Personal information
- Full name: Adán Pérez Cavero
- Date of birth: 24 October 1989 (age 36)
- Place of birth: Quinto, Spain
- Height: 1.80 m (5 ft 11 in)
- Position: Midfielder

Team information
- Current team: Andorra CF

Youth career
- Fuentes
- Santo Domingo Juventud
- Amistad
- Varea
- 2007–2008: Amistad

Senior career*
- Years: Team / Apps / (Gls)
- 2008–2009: Andorra / 0 / (0)
- 2008–2009: → Universidad Zaragoza (loan) / 27 / (8)
- 2009–2010: Almazán / 16 / (3)
- 2010–2012: Numancia B / 59 / (16)
- 2012–2013: Andorra / 36 / (17)
- 2013–2014: Zaragoza B / 41 / (23)
- 2014–2016: Zaragoza / 2 / (0)
- 2014–2015: → Racing Santander (loan) / 6 / (0)
- 2015–2016: → Ebro (loan) / 18 / (2)
- 2016–2017: Navalcarnero / 29 / (4)
- 2017–2019: Tudelano / 71 / (8)
- 2019–2020: Teruel / 19 / (4)
- 2020–2021: Borja / 26 / (3)
- 2021–2023: Utebo / 58 / (18)
- 2023–2025: Calamocha / 45 / (5)
- 2025–: Andorra CF / 8 / (1)

= Adán Pérez =

Spanish footballer

Adán Pérez Cavero (born 24 October 1989) is a Spanish footballer who plays as a midfielder for Tercera Federación club Andorra CF.

==Club career==
Born in Quinto, Zaragoza, Pérez made his senior debuts with CD Universidad de Zaragoza in the regional leagues, on loan from Andorra CF. He moved to Tercera División side SD Almazán in 2009, and continued to appear in the fourth level in the following years, representing CD Numancia B and Andorra.

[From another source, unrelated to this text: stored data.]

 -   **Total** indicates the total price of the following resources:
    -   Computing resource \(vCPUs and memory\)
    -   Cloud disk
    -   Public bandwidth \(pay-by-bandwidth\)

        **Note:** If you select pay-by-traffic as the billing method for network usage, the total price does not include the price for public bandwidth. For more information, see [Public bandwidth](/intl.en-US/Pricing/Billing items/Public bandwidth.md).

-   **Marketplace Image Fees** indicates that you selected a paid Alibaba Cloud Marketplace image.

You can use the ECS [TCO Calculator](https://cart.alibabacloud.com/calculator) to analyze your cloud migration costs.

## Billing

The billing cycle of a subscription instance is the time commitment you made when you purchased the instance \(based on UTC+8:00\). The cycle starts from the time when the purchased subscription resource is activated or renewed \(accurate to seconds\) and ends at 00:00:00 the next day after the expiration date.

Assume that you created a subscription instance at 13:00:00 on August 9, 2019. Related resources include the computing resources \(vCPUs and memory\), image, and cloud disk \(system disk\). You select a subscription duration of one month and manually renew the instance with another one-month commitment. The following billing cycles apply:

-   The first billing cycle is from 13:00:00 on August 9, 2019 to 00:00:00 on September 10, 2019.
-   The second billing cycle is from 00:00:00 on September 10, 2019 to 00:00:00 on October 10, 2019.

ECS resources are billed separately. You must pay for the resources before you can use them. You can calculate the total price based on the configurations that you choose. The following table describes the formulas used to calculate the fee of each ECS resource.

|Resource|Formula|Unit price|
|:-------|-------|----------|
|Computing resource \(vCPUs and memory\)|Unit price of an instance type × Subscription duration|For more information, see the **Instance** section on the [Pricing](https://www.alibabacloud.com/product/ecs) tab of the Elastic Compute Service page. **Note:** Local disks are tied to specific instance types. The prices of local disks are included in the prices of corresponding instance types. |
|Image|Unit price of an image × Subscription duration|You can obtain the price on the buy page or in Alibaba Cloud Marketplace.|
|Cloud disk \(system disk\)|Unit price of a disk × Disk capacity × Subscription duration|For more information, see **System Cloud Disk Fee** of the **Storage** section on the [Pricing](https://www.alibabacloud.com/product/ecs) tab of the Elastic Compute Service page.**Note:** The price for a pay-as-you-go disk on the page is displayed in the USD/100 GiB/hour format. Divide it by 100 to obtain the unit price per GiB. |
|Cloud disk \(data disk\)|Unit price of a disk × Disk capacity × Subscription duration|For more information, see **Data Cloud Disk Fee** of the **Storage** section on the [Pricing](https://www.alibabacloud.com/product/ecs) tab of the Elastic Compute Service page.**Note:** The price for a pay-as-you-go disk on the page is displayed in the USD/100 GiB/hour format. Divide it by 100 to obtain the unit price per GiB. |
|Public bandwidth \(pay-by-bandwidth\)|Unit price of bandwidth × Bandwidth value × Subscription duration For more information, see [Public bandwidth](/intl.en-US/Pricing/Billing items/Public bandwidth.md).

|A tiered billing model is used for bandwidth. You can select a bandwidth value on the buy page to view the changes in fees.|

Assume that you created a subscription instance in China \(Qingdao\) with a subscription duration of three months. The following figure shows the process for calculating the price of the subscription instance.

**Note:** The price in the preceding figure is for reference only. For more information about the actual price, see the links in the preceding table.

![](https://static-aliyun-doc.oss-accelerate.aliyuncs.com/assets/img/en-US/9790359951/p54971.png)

On 28 June 2013 Pérez joined Real Zaragoza, being assigned to the reserves in the same division. He scored 23 goals during the campaign, also netting a brace in the play-offs' 3–1 win against CF Trival Valderas, and thus taking the Aragonese back to Segunda División B.

On 14 July 2014 Pérez signed a new two-year deal with the Blanquillos, being definitely promoted to the main squad in Segunda División. He played his first match as a professional on 23 August, starting in a 0–0 away draw against Recreativo de Huelva.

On 1 September 2014 Pérez moved to fellow league team Racing de Santander, in a season-long loan deal. On 7 August of the following year, after appearing rarely, he moved to CD Ebro in Segunda División B also in a temporary deal; upon returning, he rescinded his contract.